Rising costs and an increase in the need for financing
It is generally estimated that an Argentinian tomato grower needs to have access to working funds of approximately ARS 110 000 (about USD 5 400 or EUR 4 400) per hectare and, in order to be profitable, the same surface must produce at least 100 tonnes of tomatoes. Such levels of investment virtually guarantee high yields, but also require the implementation of technological resources.
Currently, the processing industry funds between 30% and 40% of the costs that must be covered by growers. The remaining finance – approximately ARS 70 000 per hectare – must be found by the grower, which is one of the main problems for the smaller producers who often do not have access to credit lines. "Processing companies supply the seeds, finance the purchase of fertilizers and other inputs and pay an advance on the harvest price," explained one grower, "but without aid from the state or from financial institutions, it is very difficult to obtain bank loans. A lot of growers do not even use a bank account."
This issue has not escaped the attention of the Vice-President of the Tomate 2000 association, who regrets that despite all the efforts invested in technology transfer and advisory services for associated growers, the difficulties they encounter in accessing financial resources have delayed the implementation of the skills acquired and slowed the growth of agricultural yields.
This year, the Tomate 2000 association hopes to harvest 450 000 tonnes.
As for the question of weather hazards, the Association has developed its own compensation fund, which is fed by contributions from associated operators, in order to cover the costs of any growers who are affected. In the case of the exceptional hailstorms that devastated some 400 hectares in San Juan and Lavalle halfway through the season, the fields were insured by this fund, so all of the expenses incurred by affected growers have been compensated.
"With this compensation fund, we have managed to break free from state dependency [for this aspect of the business], but it is still not sufficient. We are currently engaged in positive dialogue with provincial and national government authorities, but [...] we still require financing for growers. The industry has its own problems and cannot cover all the financial requirements," explained one of the Tomate 2000 growers.
Objective: to maintain the previous performance
Given the increased competition from abroad, local production must find ways of reducing costs in order to remain competitive. "The Tomate 2000 association is trying to reinforce this sector so that foreign processors do not bury us. This is our challenge, but the fact remains that financing is essential for growers," added Mr. Bianchetti.
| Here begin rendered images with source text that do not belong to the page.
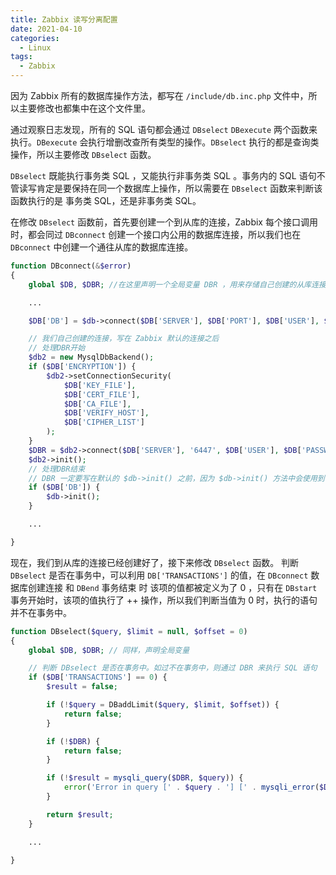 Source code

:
 ```yaml
---
title: Zabbix 读写分离配置
date: 2021-04-10
categories:
  - Linux
tags:
  - Zabbix
---
```


因为 Zabbix 所有的数据库操作方法，都写在 `/include/db.inc.php` 文件中，所以主要修改也都集中在这个文件里。

通过观察日志发现，所有的 SQL 语句都会通过 `DBselect` `DBexecute` 两个函数来执行。`DBexecute` 会执行增删改查所有类型的操作。`DBselect` 执行的都是查询类操作，所以主要修改 `DBselect` 函数。

`DBselect` 既能执行事务类 SQL ，又能执行非事务类 SQL 。事务内的 SQL 语句不管读写肯定是要保持在同一个数据库上操作，所以需要在 `DBselect` 函数来判断该函数执行的是 事务类 SQL，还是非事务类 SQL。

在修改 `DBselect` 函数前，首先要创建一个到从库的连接，Zabbix 每个接口调用时，都会同过 `DBconnect` 创建一个接口内公用的数据库连接，所以我们也在 `DBconnect` 中创建一个通往从库的数据库连接。

```php
function DBconnect(&$error)
{
    global $DB, $DBR; //在这里声明一个全局变量 DBR ，用来存储自己创建的从库连接。

    ...

    $DB['DB'] = $db->connect($DB['SERVER'], $DB['PORT'], $DB['USER'], $DB['PASSWORD'], $DB['DATABASE'], $DB['SCHEMA']); // Zabbix 默认的数据库连接

	// 我们自己创建的连接，写在 Zabbix 默认的连接之后
    // 处理DBR开始
    $db2 = new MysqlDbBackend();
    if ($DB['ENCRYPTION']) {
        $db2->setConnectionSecurity(
            $DB['KEY_FILE'],
            $DB['CERT_FILE'],
            $DB['CA_FILE'],
            $DB['VERIFY_HOST'],
            $DB['CIPHER_LIST']
        );
    }
    $DBR = $db2->connect($DB['SERVER'], '6447', $DB['USER'], $DB['PASSWORD'], $DB['DATABASE'], $DB['SCHEMA']); // 这里的从库端口没有通过配置文件获取，直接写死在了连接里，所以没有去修改 CConfigFile 来新增配置项。
    $db2->init();
    // 处理DBR结束
	// DBR 一定要写在默认的 $db->init() 之前，因为 $db->init() 方法中会使用到 DBselect 函数, 如果写在这句之后，那么等他调用 DBselect 时，我们的 DBR 还没创建好，就会报错。
    if ($DB['DB']) {
        $db->init();
    }

    ...

}
```

现在，我们到从库的连接已经创建好了，接下来修改 `DBselect` 函数。 判断 `DBselect` 是否在事务中，可以利用 `DB['TRANSACTIONS']` 的值，在 `DBconnect` 数据库创建连接 和 `DBend` 事务结束 时 该项的值都被定义为了 0 ，只有在 `DBstart` 事务开始时，该项的值执行了 ++ 操作，所以我们判断当值为 0 时，执行的语句并不在事务中。

```php
function DBselect($query, $limit = null, $offset = 0)
{
    global $DB, $DBR; // 同样，声明全局变量

    // 判断 DBselect 是否在事务中。如过不在事务中，则通过 DBR 来执行 SQL 语句
    if ($DB['TRANSACTIONS'] == 0) {
        $result = false;

        if (!$query = DBaddLimit($query, $limit, $offset)) {
            return false;
        }

        if (!$DBR) {
            return false;
        }

        if (!$result = mysqli_query($DBR, $query)) {
            error('Error in query [' . $query . '] [' . mysqli_error($DBR) . ']', 'sql');
        }

        return $result;
    }

    ...

}
```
Tomato paste remains "a global commodity", stated the Vice-President of Tomate 2000, and its price is fixed at the worldwide level. In this typical market scenario, Argentinian growers are at a real disadvantage. Imports of Chilean tomato paste are replacing local production and threatening the development of the industry. "These trade flows have existed for a long time, particularly in order to cover requirements in years of shortfall, but today the situation is different, and it has become cheaper to import pastes from Chile then to grow and process here," concluded Mr. Bianchetti.